> _What this task involves_
Each line of data below must be printed exactly as written, with any pictures removed.

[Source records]

______________________________

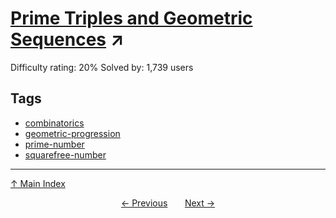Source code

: # [Prime Triples and Geometric Sequences](https://projecteuler.net/problem=518) ↗️

Difficulty rating: 20%
Solved by: 1,739 users
## Tags

- [combinatorics](../tags/combinatorics.md)
- [geometric-progression](../tags/geometric-progression.md)
- [prime-number](../tags/prime-number.md)
- [squarefree-number](../tags/squarefree-number.md)



---

[↑ Main Index](../README.md)


<div align=center><a href='517.md'>← Previous</a> &nbsp;&nbsp; &nbsp;&nbsp;  <a href='519.md'>Next →</a></div>
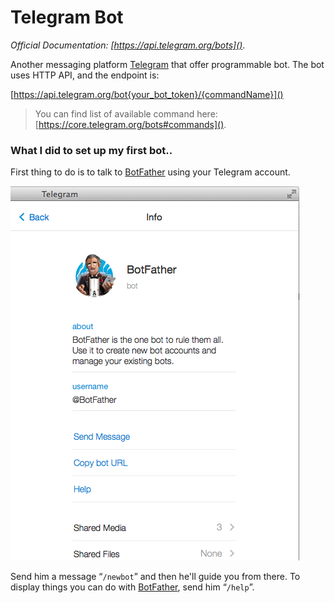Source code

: # Telegram Bot

*Official Documentation: [https://api.telegram.org/bots]()*.

Another messaging platform [Telegram](https://telegram.org) that offer programmable bot. The bot uses HTTP API, and the endpoint is:

[https://api.telegram.org/bot{your_bot_token}/{commandName}]()

>You can find list of available command here: [https://core.telegram.org/bots#commands]().

### What I did to set up my first bot..
First thing to do is to talk to [BotFather](https://telegram.me/botfather) using your Telegram account.

![BotFather](../images/botfather.png)

Send him a message “`/newbot`” and then he'll guide you from there. To display things you can do with [BotFather](https://telegram.me/botfather), send him “`/help`”.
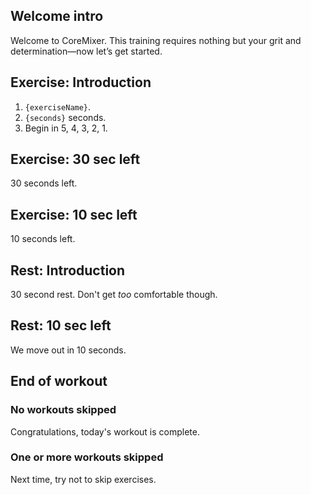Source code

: ## Welcome intro

Welcome to CoreMixer. This training requires nothing but your grit and determination—now let’s get started.

## Exercise: Introduction

1. `{exerciseName}`.
1. `{seconds}` seconds.
1. Begin in 5, 4, 3, 2, 1.

## Exercise: 30 sec left

30 seconds left.

## Exercise: 10 sec left

10 seconds left.

## Rest: Introduction

30 second rest. Don't get _too_ comfortable though.

## Rest: 10 sec left

We move out in 10 seconds.

## End of workout

### No workouts skipped

Congratulations, today's workout is complete.

### One or more workouts skipped

Next time, try not to skip exercises.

______________________________

> _Exercise response_
Source code

: # [Prime Triples and Geometric Sequences](https://projecteuler.net/problem=518) ↗️

Difficulty rating: 20%
Solved by: 1,739 users
## Tags

- [combinatorics](../tags/combinatorics.md)
- [geometric-progression](../tags/geometric-progression.md)
- [prime-number](../tags/prime-number.md)
- [squarefree-number](../tags/squarefree-number.md)



---

[↑ Main Index](../README.md)


<div align=center><a href='517.md'>← Previous</a> &nbsp;&nbsp; &nbsp;&nbsp;  <a href='519.md'>Next →</a></div>
Source code

: # Telegram Bot

*Official Documentation: [https://api.telegram.org/bots]()*.

Another messaging platform [Telegram](https://telegram.org) that offer programmable bot. The bot uses HTTP API, and the endpoint is:

[https://api.telegram.org/bot{your_bot_token}/{commandName}]()

>You can find list of available command here: [https://core.telegram.org/bots#commands]().

### What I did to set up my first bot..
First thing to do is to talk to [BotFather](https://telegram.me/botfather) using your Telegram account.

![BotFather](../images/botfather.png)

Send him a message “`/newbot`” and then he'll guide you from there. To display things you can do with [BotFather](https://telegram.me/botfather), send him “`/help`”.
Source code

: ## Welcome intro

Welcome to CoreMixer. This training requires nothing but your grit and determination—now let’s get started.

## Exercise: Introduction

1. `{exerciseName}`.
1. `{seconds}` seconds.
1. Begin in 5, 4, 3, 2, 1.

## Exercise: 30 sec left

30 seconds left.

## Exercise: 10 sec left

10 seconds left.

## Rest: Introduction

30 second rest. Don't get _too_ comfortable though.

## Rest: 10 sec left

We move out in 10 seconds.

## End of workout

### No workouts skipped

Congratulations, today's workout is complete.

### One or more workouts skipped

Next time, try not to skip exercises.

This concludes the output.